**How to complete this task:** From the entries, return every line where the string "files" shows up.
[Opening Available data section]
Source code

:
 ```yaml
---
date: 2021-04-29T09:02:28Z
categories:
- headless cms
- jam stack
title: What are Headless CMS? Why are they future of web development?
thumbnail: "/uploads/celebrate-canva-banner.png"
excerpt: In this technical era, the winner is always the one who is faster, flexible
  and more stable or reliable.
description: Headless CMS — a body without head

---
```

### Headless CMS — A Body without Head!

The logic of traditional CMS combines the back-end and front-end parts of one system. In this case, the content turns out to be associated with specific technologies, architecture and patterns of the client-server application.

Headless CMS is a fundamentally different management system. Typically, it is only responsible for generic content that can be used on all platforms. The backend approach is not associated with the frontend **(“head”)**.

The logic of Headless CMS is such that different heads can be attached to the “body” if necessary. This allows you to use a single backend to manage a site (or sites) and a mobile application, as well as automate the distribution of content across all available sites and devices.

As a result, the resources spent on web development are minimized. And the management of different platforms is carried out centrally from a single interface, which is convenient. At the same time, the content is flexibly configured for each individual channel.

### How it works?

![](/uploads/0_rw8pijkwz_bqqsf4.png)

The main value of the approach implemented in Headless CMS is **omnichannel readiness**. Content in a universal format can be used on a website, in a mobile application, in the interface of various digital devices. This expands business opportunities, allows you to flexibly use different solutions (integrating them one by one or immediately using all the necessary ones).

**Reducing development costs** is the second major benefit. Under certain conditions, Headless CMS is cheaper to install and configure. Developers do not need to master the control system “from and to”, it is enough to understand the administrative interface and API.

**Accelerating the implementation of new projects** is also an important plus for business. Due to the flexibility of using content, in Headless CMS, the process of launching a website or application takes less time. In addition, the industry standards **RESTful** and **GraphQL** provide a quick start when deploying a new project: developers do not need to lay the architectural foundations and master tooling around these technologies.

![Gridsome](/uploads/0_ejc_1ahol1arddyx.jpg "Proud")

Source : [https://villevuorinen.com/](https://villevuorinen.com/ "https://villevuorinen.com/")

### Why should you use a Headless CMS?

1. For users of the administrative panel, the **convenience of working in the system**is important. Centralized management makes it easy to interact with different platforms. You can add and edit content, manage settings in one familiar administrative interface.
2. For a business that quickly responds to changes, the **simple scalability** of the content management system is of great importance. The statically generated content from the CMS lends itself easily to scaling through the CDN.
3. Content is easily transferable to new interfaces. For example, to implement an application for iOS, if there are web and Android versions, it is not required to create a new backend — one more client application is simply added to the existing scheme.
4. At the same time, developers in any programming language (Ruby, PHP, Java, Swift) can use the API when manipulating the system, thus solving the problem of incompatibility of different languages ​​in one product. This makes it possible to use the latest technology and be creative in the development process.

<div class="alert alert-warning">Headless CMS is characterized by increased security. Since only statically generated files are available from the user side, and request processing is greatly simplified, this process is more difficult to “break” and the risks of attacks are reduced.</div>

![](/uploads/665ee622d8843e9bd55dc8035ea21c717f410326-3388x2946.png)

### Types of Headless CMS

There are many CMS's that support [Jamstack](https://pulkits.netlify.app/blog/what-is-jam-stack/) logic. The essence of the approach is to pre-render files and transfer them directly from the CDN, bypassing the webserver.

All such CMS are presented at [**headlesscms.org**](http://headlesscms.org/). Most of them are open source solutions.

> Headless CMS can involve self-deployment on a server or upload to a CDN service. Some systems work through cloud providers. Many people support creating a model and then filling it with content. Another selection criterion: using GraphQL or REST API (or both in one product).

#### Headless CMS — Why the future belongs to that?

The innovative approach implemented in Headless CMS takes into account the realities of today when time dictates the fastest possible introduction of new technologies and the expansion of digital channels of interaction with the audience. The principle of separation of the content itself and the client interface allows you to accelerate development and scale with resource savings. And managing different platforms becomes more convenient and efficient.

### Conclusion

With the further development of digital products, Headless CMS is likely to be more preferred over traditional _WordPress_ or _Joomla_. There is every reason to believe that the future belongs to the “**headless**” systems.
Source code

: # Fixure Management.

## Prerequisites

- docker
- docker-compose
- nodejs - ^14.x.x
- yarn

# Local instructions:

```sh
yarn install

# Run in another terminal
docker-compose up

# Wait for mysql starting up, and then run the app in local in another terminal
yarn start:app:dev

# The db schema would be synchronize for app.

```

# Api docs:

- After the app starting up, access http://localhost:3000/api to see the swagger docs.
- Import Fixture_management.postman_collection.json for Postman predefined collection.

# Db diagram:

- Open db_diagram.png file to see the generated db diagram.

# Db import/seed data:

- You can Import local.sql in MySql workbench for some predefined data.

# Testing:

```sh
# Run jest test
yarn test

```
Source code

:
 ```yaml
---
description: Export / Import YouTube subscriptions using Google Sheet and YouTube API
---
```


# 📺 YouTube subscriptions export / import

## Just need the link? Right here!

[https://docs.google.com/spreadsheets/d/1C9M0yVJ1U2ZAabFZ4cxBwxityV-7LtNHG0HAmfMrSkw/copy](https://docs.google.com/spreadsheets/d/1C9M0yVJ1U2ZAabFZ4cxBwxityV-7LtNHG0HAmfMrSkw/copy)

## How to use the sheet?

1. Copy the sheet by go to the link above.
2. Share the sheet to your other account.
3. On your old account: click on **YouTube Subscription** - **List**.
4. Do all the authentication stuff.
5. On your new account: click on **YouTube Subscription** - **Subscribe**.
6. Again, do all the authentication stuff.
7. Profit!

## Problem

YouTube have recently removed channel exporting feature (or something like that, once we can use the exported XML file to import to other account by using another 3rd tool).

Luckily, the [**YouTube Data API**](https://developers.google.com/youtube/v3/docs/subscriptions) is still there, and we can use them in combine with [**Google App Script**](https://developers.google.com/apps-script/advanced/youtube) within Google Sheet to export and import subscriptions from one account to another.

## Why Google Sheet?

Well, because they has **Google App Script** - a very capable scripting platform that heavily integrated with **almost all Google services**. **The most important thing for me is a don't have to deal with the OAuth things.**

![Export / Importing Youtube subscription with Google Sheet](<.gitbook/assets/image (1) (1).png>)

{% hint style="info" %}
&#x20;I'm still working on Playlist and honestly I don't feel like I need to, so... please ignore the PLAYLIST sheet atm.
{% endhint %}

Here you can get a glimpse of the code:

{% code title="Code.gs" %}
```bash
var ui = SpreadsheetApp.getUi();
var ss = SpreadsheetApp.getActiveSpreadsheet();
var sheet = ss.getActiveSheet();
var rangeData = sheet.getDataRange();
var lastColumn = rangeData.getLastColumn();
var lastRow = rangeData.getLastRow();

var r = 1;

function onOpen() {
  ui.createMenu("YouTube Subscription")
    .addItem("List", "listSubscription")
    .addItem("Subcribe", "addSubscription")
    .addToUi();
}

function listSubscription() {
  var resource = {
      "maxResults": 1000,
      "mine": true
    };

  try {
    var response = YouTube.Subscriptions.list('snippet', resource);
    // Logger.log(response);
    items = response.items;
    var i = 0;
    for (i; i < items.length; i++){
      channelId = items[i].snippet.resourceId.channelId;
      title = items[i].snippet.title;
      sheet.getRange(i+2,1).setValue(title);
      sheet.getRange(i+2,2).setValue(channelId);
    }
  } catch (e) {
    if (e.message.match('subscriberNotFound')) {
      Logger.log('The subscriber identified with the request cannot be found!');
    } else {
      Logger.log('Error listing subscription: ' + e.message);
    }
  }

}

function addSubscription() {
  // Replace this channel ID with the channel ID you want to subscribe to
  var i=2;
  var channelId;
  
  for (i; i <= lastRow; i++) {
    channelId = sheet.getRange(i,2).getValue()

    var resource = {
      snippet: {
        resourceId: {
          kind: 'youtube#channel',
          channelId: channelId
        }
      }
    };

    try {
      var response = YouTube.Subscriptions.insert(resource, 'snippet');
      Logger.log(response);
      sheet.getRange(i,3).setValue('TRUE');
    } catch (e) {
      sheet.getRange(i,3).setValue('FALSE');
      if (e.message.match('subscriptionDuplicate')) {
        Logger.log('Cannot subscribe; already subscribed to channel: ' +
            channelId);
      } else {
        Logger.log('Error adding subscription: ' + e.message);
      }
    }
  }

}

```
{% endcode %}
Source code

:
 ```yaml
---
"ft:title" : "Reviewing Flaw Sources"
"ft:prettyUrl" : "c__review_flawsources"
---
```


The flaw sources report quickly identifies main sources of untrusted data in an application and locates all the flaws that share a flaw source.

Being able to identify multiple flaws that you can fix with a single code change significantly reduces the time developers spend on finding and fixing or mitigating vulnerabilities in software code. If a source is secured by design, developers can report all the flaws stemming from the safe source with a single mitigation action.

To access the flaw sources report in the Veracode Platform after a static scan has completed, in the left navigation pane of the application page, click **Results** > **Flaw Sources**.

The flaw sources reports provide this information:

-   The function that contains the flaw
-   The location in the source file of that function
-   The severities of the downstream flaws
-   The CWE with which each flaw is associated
[Closing Available data section]
**Response:**
<div class="alert alert-warning">Headless CMS is characterized by increased security. Since only statically generated files are available from the user side, and request processing is greatly simplified, this process is more difficult to “break” and the risks of attacks are reduced.</div>
There are many CMS's that support [Jamstack](https://pulkits.netlify.app/blog/what-is-jam-stack/) logic. The essence of the approach is to pre-render files and transfer them directly from the CDN, bypassing the webserver.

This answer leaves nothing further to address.